_What this task involves_
Reproduce exactly the lines from the one containing "The aforementioned anaphoric" through the last line of the data, both ends included.

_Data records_
# # #
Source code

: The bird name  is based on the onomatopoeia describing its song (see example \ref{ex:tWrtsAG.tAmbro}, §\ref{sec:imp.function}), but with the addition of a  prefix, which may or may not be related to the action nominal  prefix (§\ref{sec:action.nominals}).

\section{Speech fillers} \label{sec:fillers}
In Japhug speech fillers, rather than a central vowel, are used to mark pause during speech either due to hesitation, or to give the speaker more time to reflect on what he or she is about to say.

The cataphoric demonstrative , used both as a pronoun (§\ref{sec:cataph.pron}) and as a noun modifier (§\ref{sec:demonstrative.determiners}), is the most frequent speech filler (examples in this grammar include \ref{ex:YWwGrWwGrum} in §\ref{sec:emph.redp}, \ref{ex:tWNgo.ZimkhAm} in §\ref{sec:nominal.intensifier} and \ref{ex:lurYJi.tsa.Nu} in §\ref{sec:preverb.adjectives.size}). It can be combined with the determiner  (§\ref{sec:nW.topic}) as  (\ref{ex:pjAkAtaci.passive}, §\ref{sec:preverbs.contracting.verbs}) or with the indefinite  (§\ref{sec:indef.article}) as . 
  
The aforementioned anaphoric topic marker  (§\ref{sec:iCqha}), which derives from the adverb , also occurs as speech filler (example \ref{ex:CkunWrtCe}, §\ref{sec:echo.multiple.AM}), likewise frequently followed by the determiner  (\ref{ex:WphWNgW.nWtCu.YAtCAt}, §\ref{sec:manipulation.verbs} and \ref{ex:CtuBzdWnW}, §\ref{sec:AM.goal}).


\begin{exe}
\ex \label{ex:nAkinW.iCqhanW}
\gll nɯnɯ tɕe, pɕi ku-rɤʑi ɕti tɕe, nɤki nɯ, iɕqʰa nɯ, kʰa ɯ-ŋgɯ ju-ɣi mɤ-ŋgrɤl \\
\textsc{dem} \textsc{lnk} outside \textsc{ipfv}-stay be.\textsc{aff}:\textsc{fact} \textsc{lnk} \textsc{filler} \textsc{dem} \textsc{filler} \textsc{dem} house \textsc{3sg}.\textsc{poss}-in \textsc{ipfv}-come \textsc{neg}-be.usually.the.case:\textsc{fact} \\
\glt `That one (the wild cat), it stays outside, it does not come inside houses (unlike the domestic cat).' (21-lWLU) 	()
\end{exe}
# # #
_Written response_
The aforementioned anaphoric topic marker  (§\ref{sec:iCqha}), which derives from the adverb , also occurs as speech filler (example \ref{ex:CkunWrtCe}, §\ref{sec:echo.multiple.AM}), likewise frequently followed by the determiner  (\ref{ex:WphWNgW.nWtCu.YAtCAt}, §\ref{sec:manipulation.verbs} and \ref{ex:CtuBzdWnW}, §\ref{sec:AM.goal}).


\begin{exe}
\ex \label{ex:nAkinW.iCqhanW}
\gll nɯnɯ tɕe, pɕi ku-rɤʑi ɕti tɕe, nɤki nɯ, iɕqʰa nɯ, kʰa ɯ-ŋgɯ ju-ɣi mɤ-ŋgrɤl \\
\textsc{dem} \textsc{lnk} outside \textsc{ipfv}-stay be.\textsc{aff}:\textsc{fact} \textsc{lnk} \textsc{filler} \textsc{dem} \textsc{filler} \textsc{dem} house \textsc{3sg}.\textsc{poss}-in \textsc{ipfv}-come \textsc{neg}-be.usually.the.case:\textsc{fact} \\
\glt `That one (the wild cat), it stays outside, it does not come inside houses (unlike the domestic cat).' (21-lWLU) 	()
\end{exe}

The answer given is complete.